# thompson wood burning gnome stove



## sicnarf08 (Apr 11, 2014)

Hello,
We are buying a house that has a Thompson wood burning stove with gnomes on the feet. It is missing the top. Does anyone know where I might find a replacement or where to start looking? i have included a picture if that might help.


----------



## webbie (Apr 12, 2014)

Looks like it's a simple plate - maybe just a steel pan. See:
https://www.hearth.com/talk/threads/thelin-thompson-wood-burning-gnome-stove.125105/

Start a conversation with A1 stoves - who you see posted in that thread. They may either know about the part - or just as well, have access to some ideas to replace it with a cast-iron cook plate, etc.


----------



## webbie (Apr 12, 2014)

Another idea is to use a painted "end cap" made of stainless steel which fits.

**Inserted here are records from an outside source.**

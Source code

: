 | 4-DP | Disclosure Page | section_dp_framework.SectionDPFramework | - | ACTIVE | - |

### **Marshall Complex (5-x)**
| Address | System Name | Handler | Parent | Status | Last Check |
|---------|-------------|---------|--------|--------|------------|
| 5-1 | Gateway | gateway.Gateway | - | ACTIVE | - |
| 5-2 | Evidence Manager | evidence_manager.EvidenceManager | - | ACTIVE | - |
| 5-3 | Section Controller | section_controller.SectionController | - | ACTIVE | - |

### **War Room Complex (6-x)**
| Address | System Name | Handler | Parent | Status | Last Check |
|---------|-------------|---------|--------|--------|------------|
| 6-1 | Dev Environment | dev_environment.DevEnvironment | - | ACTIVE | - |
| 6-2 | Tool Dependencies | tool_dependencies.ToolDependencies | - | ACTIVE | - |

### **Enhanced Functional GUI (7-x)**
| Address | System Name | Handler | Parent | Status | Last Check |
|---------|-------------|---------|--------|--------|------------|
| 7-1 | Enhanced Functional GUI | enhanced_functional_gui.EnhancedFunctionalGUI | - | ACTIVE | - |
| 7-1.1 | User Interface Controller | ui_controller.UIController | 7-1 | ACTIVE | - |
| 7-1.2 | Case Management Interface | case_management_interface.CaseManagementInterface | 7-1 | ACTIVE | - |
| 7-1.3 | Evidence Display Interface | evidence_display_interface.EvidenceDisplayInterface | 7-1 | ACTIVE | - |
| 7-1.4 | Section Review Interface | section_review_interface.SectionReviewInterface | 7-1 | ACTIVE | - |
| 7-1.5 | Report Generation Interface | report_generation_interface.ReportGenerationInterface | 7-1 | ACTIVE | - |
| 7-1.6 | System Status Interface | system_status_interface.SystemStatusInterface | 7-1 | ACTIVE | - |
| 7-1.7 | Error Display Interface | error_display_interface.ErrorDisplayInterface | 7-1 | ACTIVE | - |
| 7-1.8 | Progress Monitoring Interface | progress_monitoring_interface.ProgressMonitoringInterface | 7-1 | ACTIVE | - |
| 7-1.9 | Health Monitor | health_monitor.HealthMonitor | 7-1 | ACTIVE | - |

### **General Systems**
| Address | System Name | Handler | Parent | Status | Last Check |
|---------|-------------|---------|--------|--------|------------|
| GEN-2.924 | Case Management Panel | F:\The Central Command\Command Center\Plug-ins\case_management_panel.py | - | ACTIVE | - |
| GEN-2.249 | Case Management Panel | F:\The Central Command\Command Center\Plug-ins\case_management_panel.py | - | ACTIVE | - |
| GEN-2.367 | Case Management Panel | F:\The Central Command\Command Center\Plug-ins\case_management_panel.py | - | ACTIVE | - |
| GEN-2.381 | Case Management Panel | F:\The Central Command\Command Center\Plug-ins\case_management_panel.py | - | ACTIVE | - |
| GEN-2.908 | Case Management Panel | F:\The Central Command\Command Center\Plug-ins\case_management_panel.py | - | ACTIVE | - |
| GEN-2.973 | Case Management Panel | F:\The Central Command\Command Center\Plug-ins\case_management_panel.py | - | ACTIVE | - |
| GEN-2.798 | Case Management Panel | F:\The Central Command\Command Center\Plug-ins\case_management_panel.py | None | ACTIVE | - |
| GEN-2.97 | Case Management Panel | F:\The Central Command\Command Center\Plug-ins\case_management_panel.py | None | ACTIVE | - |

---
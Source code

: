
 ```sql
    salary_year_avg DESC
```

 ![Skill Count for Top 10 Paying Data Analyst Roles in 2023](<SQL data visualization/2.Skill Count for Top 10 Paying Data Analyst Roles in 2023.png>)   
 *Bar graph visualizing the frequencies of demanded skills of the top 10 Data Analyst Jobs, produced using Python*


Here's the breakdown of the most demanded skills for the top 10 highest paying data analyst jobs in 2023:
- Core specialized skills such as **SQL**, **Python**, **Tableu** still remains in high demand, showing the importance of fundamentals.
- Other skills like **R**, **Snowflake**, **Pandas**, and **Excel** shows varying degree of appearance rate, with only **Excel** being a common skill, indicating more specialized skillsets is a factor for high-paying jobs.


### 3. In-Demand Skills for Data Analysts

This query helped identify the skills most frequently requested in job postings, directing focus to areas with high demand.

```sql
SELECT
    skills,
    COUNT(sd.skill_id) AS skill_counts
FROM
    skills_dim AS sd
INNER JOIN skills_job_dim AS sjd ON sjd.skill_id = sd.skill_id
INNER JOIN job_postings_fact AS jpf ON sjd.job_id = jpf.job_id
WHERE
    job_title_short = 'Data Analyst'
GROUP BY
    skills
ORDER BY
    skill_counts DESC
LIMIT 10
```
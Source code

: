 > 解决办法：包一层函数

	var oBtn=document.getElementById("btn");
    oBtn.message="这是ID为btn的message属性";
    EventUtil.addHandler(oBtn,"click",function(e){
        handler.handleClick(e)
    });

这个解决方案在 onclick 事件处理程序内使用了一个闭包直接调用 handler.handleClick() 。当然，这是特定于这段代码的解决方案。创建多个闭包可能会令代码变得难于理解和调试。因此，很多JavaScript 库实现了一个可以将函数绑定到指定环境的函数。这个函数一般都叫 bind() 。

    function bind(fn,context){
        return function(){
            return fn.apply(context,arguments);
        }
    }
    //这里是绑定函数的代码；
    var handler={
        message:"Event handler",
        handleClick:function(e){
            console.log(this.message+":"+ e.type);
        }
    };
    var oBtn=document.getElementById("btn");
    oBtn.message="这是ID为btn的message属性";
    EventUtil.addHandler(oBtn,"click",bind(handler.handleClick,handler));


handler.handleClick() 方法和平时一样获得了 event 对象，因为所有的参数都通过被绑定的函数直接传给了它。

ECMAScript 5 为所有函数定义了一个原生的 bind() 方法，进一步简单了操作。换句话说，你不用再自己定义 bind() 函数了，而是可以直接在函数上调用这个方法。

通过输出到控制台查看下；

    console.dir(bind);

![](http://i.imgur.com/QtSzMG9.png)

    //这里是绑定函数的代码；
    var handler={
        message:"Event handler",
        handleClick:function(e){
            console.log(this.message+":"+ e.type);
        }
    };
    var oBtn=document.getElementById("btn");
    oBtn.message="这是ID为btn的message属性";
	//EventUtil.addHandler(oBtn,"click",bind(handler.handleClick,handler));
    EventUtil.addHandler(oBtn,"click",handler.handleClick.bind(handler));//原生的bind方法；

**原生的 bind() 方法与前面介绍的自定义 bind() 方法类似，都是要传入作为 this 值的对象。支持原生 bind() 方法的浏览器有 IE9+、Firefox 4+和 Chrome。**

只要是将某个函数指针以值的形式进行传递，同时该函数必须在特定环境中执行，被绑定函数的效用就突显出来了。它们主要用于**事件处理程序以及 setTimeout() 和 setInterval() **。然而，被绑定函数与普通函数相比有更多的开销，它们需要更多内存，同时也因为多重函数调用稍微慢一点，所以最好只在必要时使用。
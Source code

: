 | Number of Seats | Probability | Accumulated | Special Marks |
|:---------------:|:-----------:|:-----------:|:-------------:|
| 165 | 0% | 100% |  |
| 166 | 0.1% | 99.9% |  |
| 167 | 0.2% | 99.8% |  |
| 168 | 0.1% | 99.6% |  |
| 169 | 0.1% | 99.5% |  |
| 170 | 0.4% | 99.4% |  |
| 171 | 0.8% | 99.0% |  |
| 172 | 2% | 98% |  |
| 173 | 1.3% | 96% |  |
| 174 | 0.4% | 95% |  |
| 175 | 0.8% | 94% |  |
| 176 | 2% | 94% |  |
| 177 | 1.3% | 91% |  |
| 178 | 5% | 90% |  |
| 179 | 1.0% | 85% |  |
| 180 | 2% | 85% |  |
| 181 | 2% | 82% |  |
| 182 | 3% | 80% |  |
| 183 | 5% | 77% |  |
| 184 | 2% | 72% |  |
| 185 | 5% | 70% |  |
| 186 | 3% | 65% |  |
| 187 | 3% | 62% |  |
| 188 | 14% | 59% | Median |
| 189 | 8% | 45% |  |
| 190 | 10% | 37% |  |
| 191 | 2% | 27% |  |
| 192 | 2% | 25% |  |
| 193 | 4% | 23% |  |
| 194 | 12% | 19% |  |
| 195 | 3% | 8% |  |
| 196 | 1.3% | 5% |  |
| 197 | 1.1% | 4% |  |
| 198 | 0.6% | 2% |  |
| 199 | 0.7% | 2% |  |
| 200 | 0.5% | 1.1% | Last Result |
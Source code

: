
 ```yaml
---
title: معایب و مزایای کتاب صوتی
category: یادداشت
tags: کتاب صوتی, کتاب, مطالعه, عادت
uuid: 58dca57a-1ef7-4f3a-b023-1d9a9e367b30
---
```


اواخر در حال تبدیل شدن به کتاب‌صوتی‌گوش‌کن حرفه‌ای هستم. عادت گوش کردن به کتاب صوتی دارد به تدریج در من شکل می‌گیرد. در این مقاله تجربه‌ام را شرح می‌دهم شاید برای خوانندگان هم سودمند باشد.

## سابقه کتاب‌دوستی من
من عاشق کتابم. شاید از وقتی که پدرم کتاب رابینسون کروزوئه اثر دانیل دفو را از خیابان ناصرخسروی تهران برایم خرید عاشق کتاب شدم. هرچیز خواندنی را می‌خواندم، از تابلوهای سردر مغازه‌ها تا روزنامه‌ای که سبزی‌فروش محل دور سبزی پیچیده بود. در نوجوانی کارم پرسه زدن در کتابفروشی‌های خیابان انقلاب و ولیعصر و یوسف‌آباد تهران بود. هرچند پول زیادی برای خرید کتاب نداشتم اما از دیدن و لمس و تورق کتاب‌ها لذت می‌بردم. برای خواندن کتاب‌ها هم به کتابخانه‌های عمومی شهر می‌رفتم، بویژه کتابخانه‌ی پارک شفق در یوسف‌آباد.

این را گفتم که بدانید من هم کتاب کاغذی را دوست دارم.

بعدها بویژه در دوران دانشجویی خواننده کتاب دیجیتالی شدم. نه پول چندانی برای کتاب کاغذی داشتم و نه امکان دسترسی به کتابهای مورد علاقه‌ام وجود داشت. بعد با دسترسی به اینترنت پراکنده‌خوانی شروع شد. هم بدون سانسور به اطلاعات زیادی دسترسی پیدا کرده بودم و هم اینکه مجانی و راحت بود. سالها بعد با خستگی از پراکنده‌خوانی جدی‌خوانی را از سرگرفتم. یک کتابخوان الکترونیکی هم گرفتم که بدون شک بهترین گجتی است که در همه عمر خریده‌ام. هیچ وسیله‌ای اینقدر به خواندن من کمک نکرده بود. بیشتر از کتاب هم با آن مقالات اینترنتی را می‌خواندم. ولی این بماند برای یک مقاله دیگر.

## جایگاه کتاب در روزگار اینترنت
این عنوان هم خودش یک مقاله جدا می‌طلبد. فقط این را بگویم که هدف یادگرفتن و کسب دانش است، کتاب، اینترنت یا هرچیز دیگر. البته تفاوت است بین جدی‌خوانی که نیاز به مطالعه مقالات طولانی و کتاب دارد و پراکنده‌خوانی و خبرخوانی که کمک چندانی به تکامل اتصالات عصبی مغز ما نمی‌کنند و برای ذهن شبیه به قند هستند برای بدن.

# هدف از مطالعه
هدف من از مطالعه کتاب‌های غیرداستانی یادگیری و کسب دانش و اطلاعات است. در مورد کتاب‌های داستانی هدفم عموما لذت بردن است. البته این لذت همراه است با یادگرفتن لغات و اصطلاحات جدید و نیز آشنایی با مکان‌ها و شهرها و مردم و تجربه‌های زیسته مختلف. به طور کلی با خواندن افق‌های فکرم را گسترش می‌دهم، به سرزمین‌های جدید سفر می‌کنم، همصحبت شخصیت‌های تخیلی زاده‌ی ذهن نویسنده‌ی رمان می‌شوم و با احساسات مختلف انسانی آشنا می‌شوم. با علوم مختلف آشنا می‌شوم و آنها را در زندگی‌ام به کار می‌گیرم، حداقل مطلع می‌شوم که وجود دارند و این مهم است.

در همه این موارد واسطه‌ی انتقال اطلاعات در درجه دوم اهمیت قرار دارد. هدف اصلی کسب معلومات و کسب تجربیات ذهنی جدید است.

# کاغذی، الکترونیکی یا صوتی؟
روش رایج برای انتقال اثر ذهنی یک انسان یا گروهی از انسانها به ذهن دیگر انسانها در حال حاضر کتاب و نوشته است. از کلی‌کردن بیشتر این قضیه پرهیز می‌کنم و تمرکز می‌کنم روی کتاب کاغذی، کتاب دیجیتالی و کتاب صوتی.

You can get these custom-made if a stock unit does not fit.
See enclosed for an example:


----------



## Simonkenton (Apr 14, 2014)

Is that cap cast iron, or steel? If it is steel, you could take it to a welding shop and they could weld a circular plate on top. Get the welders to sand it down real smooth and paint it with high temp black muffler paint, it would not look bad.

That is a good looking little wood stove I hope you can get it fixed up.


----------